━━ Exercise data

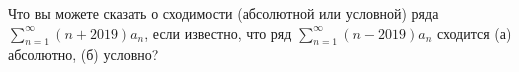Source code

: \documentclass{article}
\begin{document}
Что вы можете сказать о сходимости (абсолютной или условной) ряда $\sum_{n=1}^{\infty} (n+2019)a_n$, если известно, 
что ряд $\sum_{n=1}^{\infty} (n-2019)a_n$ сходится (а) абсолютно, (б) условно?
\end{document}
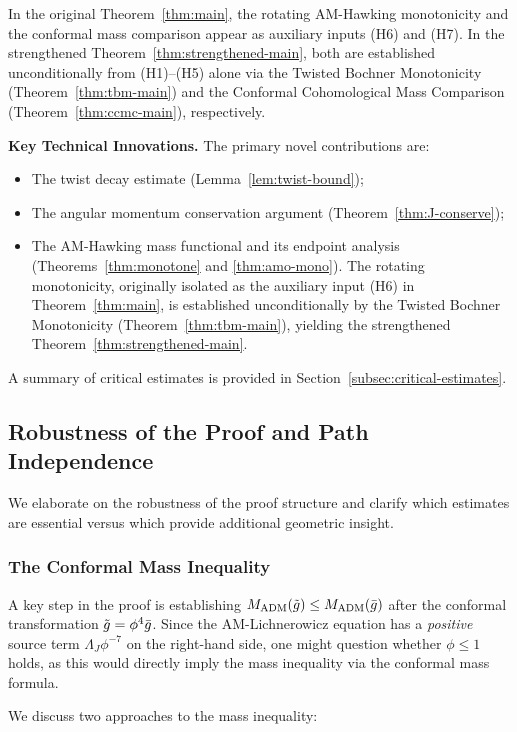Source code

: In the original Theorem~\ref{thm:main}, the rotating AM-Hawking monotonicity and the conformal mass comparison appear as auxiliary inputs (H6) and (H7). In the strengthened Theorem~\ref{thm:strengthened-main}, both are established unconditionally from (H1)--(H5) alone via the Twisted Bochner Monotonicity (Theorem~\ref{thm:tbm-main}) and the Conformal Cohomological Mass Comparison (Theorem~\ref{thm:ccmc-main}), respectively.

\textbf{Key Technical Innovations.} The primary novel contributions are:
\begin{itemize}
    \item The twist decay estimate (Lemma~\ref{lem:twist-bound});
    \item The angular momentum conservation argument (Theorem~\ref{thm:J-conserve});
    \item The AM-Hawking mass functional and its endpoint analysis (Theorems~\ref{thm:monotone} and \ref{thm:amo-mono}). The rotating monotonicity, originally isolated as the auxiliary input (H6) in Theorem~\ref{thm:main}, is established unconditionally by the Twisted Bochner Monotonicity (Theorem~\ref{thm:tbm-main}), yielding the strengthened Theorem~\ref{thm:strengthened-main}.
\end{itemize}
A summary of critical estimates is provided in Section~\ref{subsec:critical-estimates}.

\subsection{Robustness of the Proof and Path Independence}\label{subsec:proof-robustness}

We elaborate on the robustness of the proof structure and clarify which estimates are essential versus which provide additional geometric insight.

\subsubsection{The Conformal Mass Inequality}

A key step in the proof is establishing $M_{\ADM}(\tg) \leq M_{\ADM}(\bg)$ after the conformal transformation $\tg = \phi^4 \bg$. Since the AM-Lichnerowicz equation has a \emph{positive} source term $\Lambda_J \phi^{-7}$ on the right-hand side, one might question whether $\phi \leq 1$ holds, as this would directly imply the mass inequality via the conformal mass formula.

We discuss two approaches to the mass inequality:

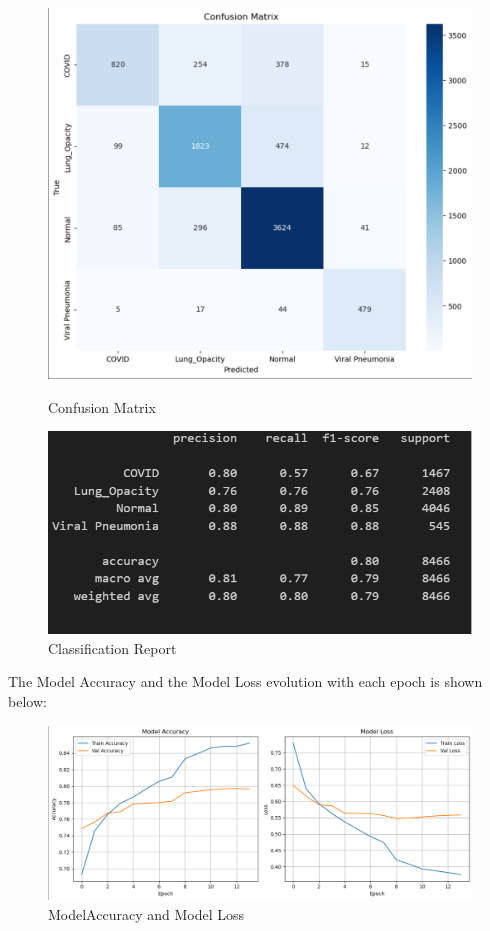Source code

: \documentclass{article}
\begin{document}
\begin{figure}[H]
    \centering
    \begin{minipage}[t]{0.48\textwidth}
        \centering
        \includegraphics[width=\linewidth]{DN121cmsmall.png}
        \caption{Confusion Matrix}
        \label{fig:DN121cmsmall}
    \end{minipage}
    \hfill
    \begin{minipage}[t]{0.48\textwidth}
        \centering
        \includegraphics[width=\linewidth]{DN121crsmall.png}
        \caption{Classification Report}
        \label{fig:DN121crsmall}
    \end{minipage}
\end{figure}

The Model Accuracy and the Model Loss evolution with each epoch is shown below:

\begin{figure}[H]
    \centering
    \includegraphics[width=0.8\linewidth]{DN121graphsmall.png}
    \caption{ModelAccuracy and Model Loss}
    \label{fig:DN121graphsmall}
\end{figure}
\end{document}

━━━━
━━ Exercise data

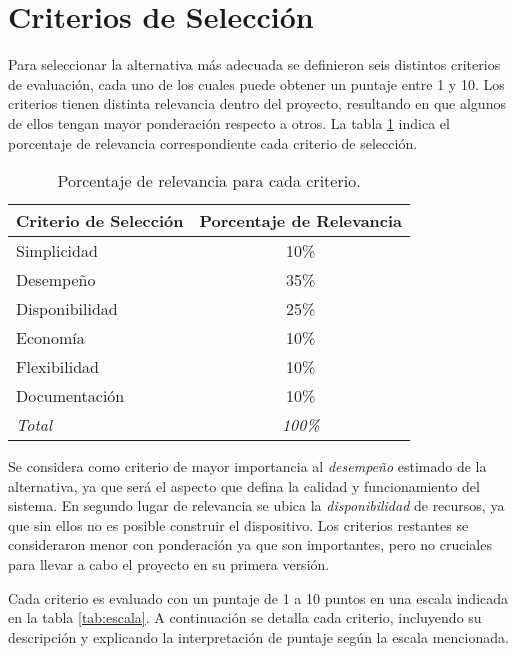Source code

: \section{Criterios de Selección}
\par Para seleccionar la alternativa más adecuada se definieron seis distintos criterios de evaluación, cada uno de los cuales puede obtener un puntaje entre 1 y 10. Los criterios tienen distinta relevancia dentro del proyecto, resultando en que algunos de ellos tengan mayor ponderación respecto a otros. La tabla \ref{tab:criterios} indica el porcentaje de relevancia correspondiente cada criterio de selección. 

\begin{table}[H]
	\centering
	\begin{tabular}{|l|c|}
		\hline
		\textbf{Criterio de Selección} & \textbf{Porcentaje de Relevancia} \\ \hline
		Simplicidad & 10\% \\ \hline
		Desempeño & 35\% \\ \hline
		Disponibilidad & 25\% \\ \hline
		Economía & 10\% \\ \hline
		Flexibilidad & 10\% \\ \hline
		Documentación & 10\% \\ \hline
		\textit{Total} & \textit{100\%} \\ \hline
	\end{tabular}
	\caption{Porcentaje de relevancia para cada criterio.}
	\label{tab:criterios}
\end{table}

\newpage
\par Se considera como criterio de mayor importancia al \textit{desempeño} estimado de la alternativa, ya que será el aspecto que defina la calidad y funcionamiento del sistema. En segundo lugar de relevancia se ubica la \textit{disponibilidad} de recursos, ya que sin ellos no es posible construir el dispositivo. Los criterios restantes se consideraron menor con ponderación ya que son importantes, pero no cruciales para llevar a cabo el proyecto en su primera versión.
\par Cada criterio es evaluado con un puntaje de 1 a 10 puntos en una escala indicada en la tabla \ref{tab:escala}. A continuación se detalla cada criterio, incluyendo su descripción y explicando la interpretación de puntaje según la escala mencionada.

━━━━

* _Exercise_: In the data above, start at the line that has "Disponibilidad & 25\% \\ \hline", stop after the line that has "su primera versión.", and print every line in between exactly as it stands.

* _Answer_:
		Disponibilidad & 25\% \\ \hline
		Economía & 10\% \\ \hline
		Flexibilidad & 10\% \\ \hline
		Documentación & 10\% \\ \hline
		\textit{Total} & \textit{100\%} \\ \hline
	\end{tabular}
	\caption{Porcentaje de relevancia para cada criterio.}
	\label{tab:criterios}
\end{table}

\newpage
\par Se considera como criterio de mayor importancia al \textit{desempeño} estimado de la alternativa, ya que será el aspecto que defina la calidad y funcionamiento del sistema. En segundo lugar de relevancia se ubica la \textit{disponibilidad} de recursos, ya que sin ellos no es posible construir el dispositivo. Los criterios restantes se consideraron menor con ponderación ya que son importantes, pero no cruciales para llevar a cabo el proyecto en su primera versión.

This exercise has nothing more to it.